Task brief:
Please retype the data below exactly, stopping after the line with "регламентируется политикой ." and skipping every picture.

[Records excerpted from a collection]

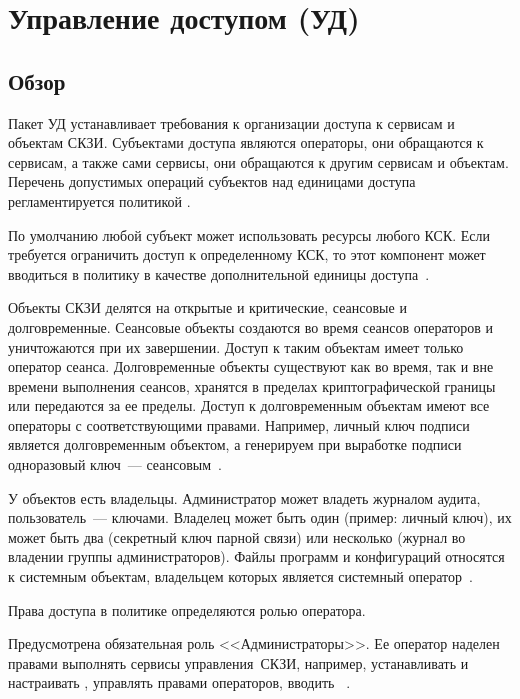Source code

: \section{Управление доступом (УД)}\label{AC}

\subsection{Обзор}\label{AC.Intro}

Пакет УД устанавливает требования к организации доступа к сервисам и объектам 
СКЗИ.
%
Субъектами доступа являются операторы, они обращаются к сервисам, 
а также сами сервисы, они обращаются к другим сервисам и объектам.
%
Перечень допустимых операций субъектов над единицами доступа 
регламентируется политикой .

По умолчанию любой субъект может использовать ресурсы любого КСК. Если требуется
ограничить доступ к определенному КСК, то этот компонент может вводиться в
политику в качестве дополнительной единицы доступа~.

Объекты СКЗИ делятся на открытые и критические, сеансовые и долговременные.
%
Сеансовые объекты создаются во время сеансов операторов и уничтожаются
при их завершении. Доступ к таким объектам имеет только оператор сеанса.
%
Долговременные объекты существуют как во время, так и вне времени выполнения
сеансов, хранятся в пределах криптографической границы или передаются за ее
пределы.
%
Доступ к долговременным объектам имеют все операторы с соответствующими 
правами. Например, личный ключ подписи является долговременным объектом, а 
генерируем при выработке подписи одноразовый ключ~--- 
сеансовым~.

У объектов есть владельцы. 
%
Администратор может владеть журналом аудита, 
пользователь~--- ключами.
%
Владелец может быть один (пример: личный ключ),
их может быть два (секретный ключ парной связи) или несколько 
(журнал во владении группы администраторов).
%
Файлы программ и конфигураций относятся к системным объектам,
владельцем которых является системный оператор~.

Права доступа в политике определяются ролью оператора. 

Предусмотрена обязательная роль <<Администраторы>>. 
Ее оператор наделен правами выполнять сервисы управления~СКЗИ, например, 
устанавливать и настраивать , управлять правами операторов, 
вводить ~.

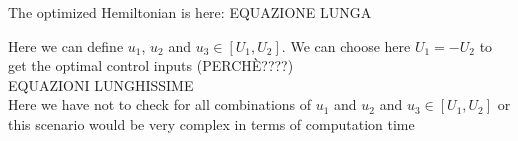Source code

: The optimized Hemiltonian is here: EQUAZIONE LUNGA

Here we can define $u_{1}$, $u_{2}$ and $u_{3}\in[U_{1}, U_{2}]$. We can choose here $U_{1}=-U_{2}$ to get the optimal control inputs (PERCHÈ????)
\\
EQUAZIONI LUNGHISSIME
\\
Here we have not to check for all combinations of $u_{1}$ and $u_{2}$ and $u_{3}\in[U_{1},U_{2}]$ or this scenario would be very complex in terms of computation time

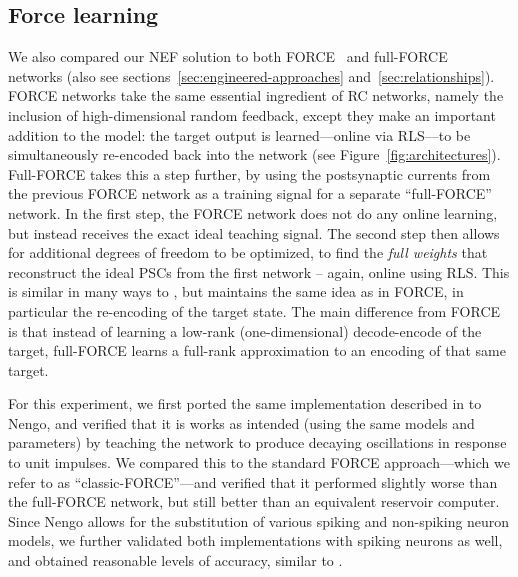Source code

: 
\subsection{Force learning}
\label{sec:force-comparison}

We also compared our NEF solution to both FORCE~\citep{sussillo2009generating} and full-FORCE~\citep{depasquale2018full} networks (also see sections~\ref{sec:engineered-approaches} and~\ref{sec:relationships}).
FORCE networks take the same essential ingredient of RC networks, namely the inclusion of high-dimensional random feedback, except they make an important addition to the model: the target output is learned---online via RLS---to be simultaneously re-encoded back into the network (see Figure~\ref{fig:architectures}).
Full-FORCE takes this a step further, by using the postsynaptic currents from the previous FORCE network as a training signal for a separate ``full-FORCE'' network. 
In the first step, the FORCE network does not do any online learning, but instead receives the exact ideal teaching signal.
The second step then allows for additional degrees of freedom to be optimized, to find the \emph{full weights} that reconstruct the ideal PSCs from the first network -- again, online using RLS.
This is similar in many ways to \citet{tripp2006neural}, but maintains the same idea as in FORCE, in particular the re-encoding of the target state.
The main difference from FORCE is that instead of learning a low-rank (one-dimensional) decode-encode of the target, full-FORCE learns a full-rank approximation to an encoding of that same target.

For this experiment, we first ported the same implementation described in \citet{depasquale2018full} to Nengo, and verified that it is works as intended (using the same models and parameters) by teaching the network to produce decaying oscillations in response to unit impulses.
We compared this to the standard FORCE approach---which we refer to as ``classic-FORCE''---and verified that it performed slightly worse than the full-FORCE network, but still better than an equivalent reservoir computer.
Since Nengo allows for the substitution of various spiking and non-spiking neuron models, we further validated both implementations with spiking neurons as well, and obtained reasonable levels of accuracy, similar to \citet{depasquale2016using, thalmeier2016learning, nicola2016supervised}.

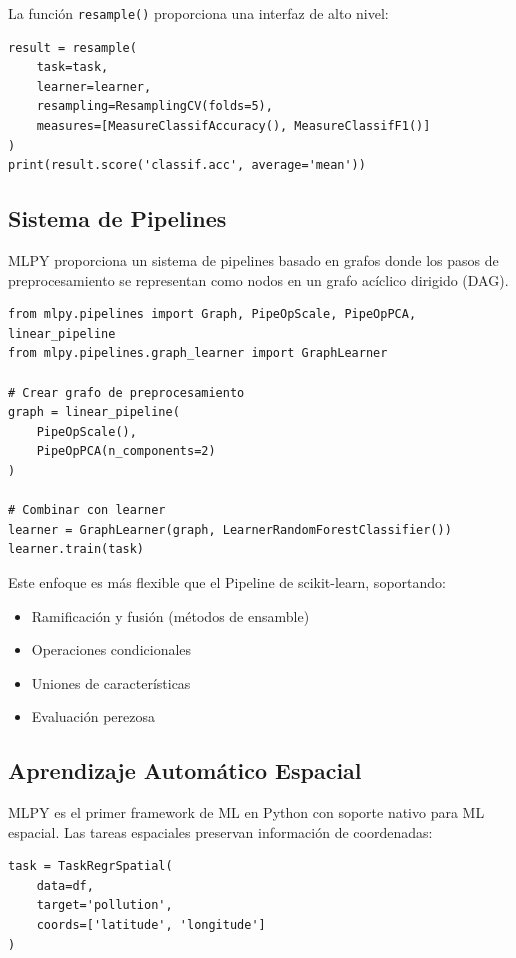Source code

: \documentclass[twoside,11pt]{article}
\begin{document}
La función \texttt{resample()} proporciona una interfaz de alto nivel:

\begin{lstlisting}
result = resample(
    task=task,
    learner=learner,
    resampling=ResamplingCV(folds=5),
    measures=[MeasureClassifAccuracy(), MeasureClassifF1()]
)
print(result.score('classif.acc', average='mean'))
\end{lstlisting}

\subsection{Sistema de Pipelines}

MLPY proporciona un sistema de pipelines basado en grafos donde los pasos de preprocesamiento se representan como nodos en un grafo acíclico dirigido (DAG).

\begin{lstlisting}
from mlpy.pipelines import Graph, PipeOpScale, PipeOpPCA, linear_pipeline
from mlpy.pipelines.graph_learner import GraphLearner

# Crear grafo de preprocesamiento
graph = linear_pipeline(
    PipeOpScale(),
    PipeOpPCA(n_components=2)
)

# Combinar con learner
learner = GraphLearner(graph, LearnerRandomForestClassifier())
learner.train(task)
\end{lstlisting}

Este enfoque es más flexible que el Pipeline de scikit-learn, soportando:
\begin{itemize}
  \item Ramificación y fusión (métodos de ensamble)
  \item Operaciones condicionales
  \item Uniones de características
  \item Evaluación perezosa
\end{itemize}

\subsection{Aprendizaje Automático Espacial}

MLPY es el primer framework de ML en Python con soporte nativo para ML espacial. Las tareas espaciales preservan información de coordenadas:

\begin{lstlisting}
task = TaskRegrSpatial(
    data=df,
    target='pollution',
    coords=['latitude', 'longitude']
)
\end{lstlisting}
\end{document}
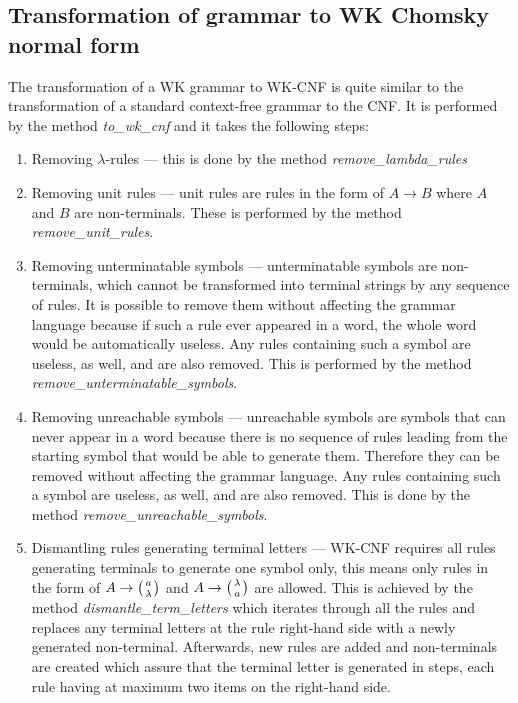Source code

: \subsection{Transformation of grammar to WK Chomsky normal form}
The transformation of a WK grammar to WK-CNF is quite similar to the transformation of a standard context-free grammar to the CNF. It is performed by the method \textit{to\_wk\_cnf} and it takes the following steps:

\begin{enumerate}
  \item{Removing $\lambda$-rules --- this is done by the method \textit{remove\_lambda\_rules}}

  \item{Removing unit rules --- unit rules are rules in the form of $A \rightarrow B$ where $A$ and $B$ are non-terminals. These is performed by the method \textit{remove\_unit\_rules}.}

  \item{Removing unterminatable symbols --- unterminatable symbols are non-terminals, which cannot be transformed into terminal strings by any sequence of rules. It is possible to remove them without affecting the grammar language because if such a rule ever appeared in a word, the whole word would be automatically useless. Any rules containing such a symbol are useless, as well, and are also removed. This is performed by the method \textit{remove\_unterminatable\_symbols}.}

  \item{Removing unreachable symbols --- unreachable symbols are symbols that can never appear in a word because there is no sequence of rules leading from the starting symbol that would be able to generate them. Therefore they can be removed without affecting the grammar language. Any rules containing such a symbol are useless, as well, and are also removed. This is done by the method \textit{remove\_unreachable\_symbols}.}

  \item{Dismantling rules generating terminal letters --- WK-CNF requires all rules generating terminals to generate one symbol only, this means only rules in the form of $A \rightarrow \wkpair{a}{\lambda}$ and $A \rightarrow \wkpair{\lambda}{a}$ are allowed. This is achieved by the method \textit{dismantle\_term\_letters} which iterates through all the rules and replaces any terminal letters at the rule right-hand side with a newly generated non-terminal. Afterwards, new rules are added and non-terminals are created which assure that the terminal letter is generated in steps, each rule having at maximum two items on the right-hand side.

}
\end{enumerate}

Task response:
Source code

: \section{Управление доступом (УД)}\label{AC}

\subsection{Обзор}\label{AC.Intro}

Пакет УД устанавливает требования к организации доступа к сервисам и объектам 
СКЗИ.
%
Субъектами доступа являются операторы, они обращаются к сервисам, 
а также сами сервисы, они обращаются к другим сервисам и объектам.
%
Перечень допустимых операций субъектов над единицами доступа 
регламентируется политикой .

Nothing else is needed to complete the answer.